Record excerpts.
══════════════════════════════
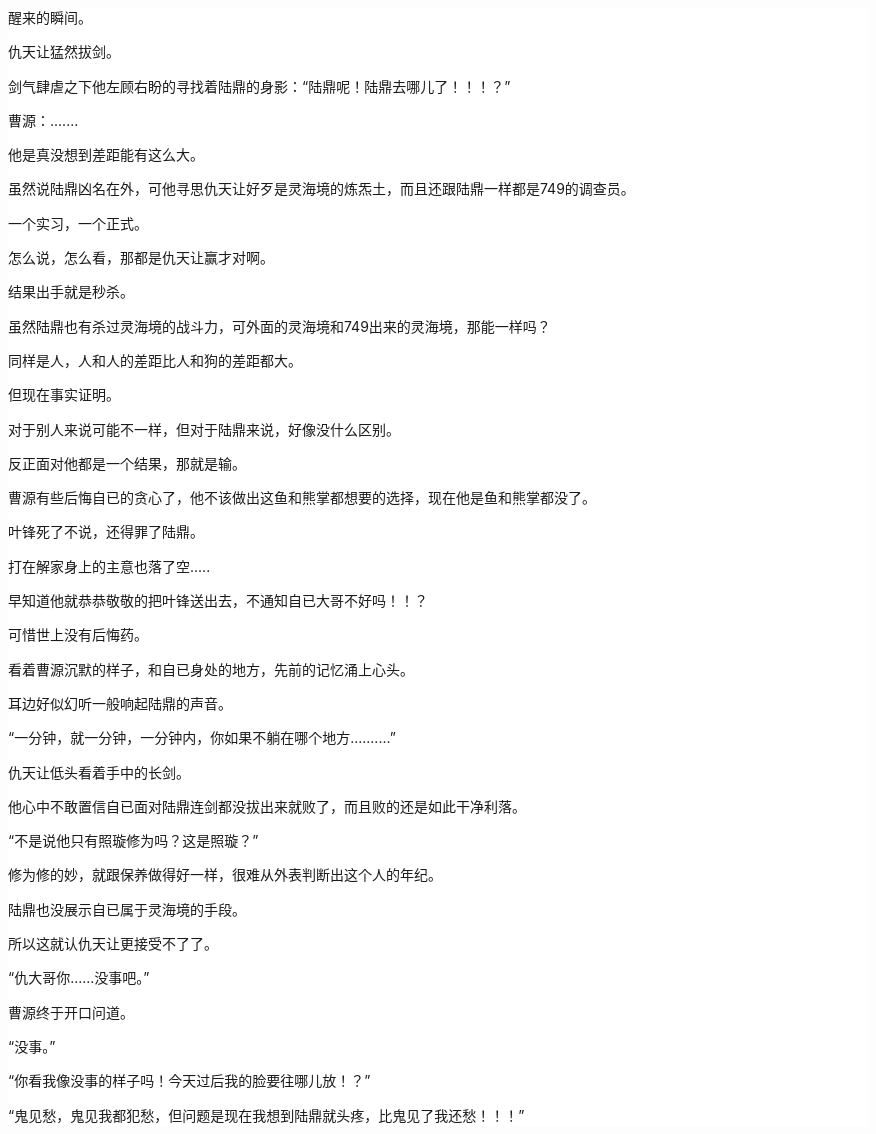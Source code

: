 醒来的瞬间。

仇天让猛然拔剑。

剑气肆虐之下他左顾右盼的寻找着陆鼎的身影：“陆鼎呢！陆鼎去哪儿了！！！？”

曹源：.......

他是真没想到差距能有这么大。

虽然说陆鼎凶名在外，可他寻思仇天让好歹是灵海境的炼炁土，而且还跟陆鼎一样都是749的调查员。

一个实习，一个正式。

怎么说，怎么看，那都是仇天让赢才对啊。

结果出手就是秒杀。

虽然陆鼎也有杀过灵海境的战斗力，可外面的灵海境和749出来的灵海境，那能一样吗？

同样是人，人和人的差距比人和狗的差距都大。

但现在事实证明。

对于别人来说可能不一样，但对于陆鼎来说，好像没什么区别。

反正面对他都是一个结果，那就是输。

曹源有些后悔自已的贪心了，他不该做出这鱼和熊掌都想要的选择，现在他是鱼和熊掌都没了。

叶锋死了不说，还得罪了陆鼎。

打在解家身上的主意也落了空.....

早知道他就恭恭敬敬的把叶锋送出去，不通知自已大哥不好吗！！？

可惜世上没有后悔药。

看着曹源沉默的样子，和自已身处的地方，先前的记忆涌上心头。

耳边好似幻听一般响起陆鼎的声音。

“一分钟，就一分钟，一分钟内，你如果不躺在哪个地方..........”

仇天让低头看着手中的长剑。

他心中不敢置信自已面对陆鼎连剑都没拔出来就败了，而且败的还是如此干净利落。

“不是说他只有照璇修为吗？这是照璇？”

修为修的妙，就跟保养做得好一样，很难从外表判断出这个人的年纪。

陆鼎也没展示自已属于灵海境的手段。

所以这就认仇天让更接受不了了。

“仇大哥你......没事吧。”

曹源终于开口问道。

“没事。”

“你看我像没事的样子吗！今天过后我的脸要往哪儿放！？”

“鬼见愁，鬼见我都犯愁，但问题是现在我想到陆鼎就头疼，比鬼见了我还愁！！！”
══════════════════════════════
What you should do. Give the records again exactly as they stand, so that only the pictures are missing.

Finished exercise.
Source code

: 醒来的瞬间。

仇天让猛然拔剑。

剑气肆虐之下他左顾右盼的寻找着陆鼎的身影：“陆鼎呢！陆鼎去哪儿了！！！？”

曹源：.......

他是真没想到差距能有这么大。

虽然说陆鼎凶名在外，可他寻思仇天让好歹是灵海境的炼炁土，而且还跟陆鼎一样都是749的调查员。

一个实习，一个正式。

怎么说，怎么看，那都是仇天让赢才对啊。

结果出手就是秒杀。

虽然陆鼎也有杀过灵海境的战斗力，可外面的灵海境和749出来的灵海境，那能一样吗？

同样是人，人和人的差距比人和狗的差距都大。

但现在事实证明。

对于别人来说可能不一样，但对于陆鼎来说，好像没什么区别。

反正面对他都是一个结果，那就是输。

曹源有些后悔自已的贪心了，他不该做出这鱼和熊掌都想要的选择，现在他是鱼和熊掌都没了。

叶锋死了不说，还得罪了陆鼎。

打在解家身上的主意也落了空.....

早知道他就恭恭敬敬的把叶锋送出去，不通知自已大哥不好吗！！？

可惜世上没有后悔药。

看着曹源沉默的样子，和自已身处的地方，先前的记忆涌上心头。

耳边好似幻听一般响起陆鼎的声音。

“一分钟，就一分钟，一分钟内，你如果不躺在哪个地方..........”

仇天让低头看着手中的长剑。

他心中不敢置信自已面对陆鼎连剑都没拔出来就败了，而且败的还是如此干净利落。

“不是说他只有照璇修为吗？这是照璇？”

修为修的妙，就跟保养做得好一样，很难从外表判断出这个人的年纪。

陆鼎也没展示自已属于灵海境的手段。

所以这就认仇天让更接受不了了。

“仇大哥你......没事吧。”

曹源终于开口问道。

“没事。”

“你看我像没事的样子吗！今天过后我的脸要往哪儿放！？”

“鬼见愁，鬼见我都犯愁，但问题是现在我想到陆鼎就头疼，比鬼见了我还愁！！！”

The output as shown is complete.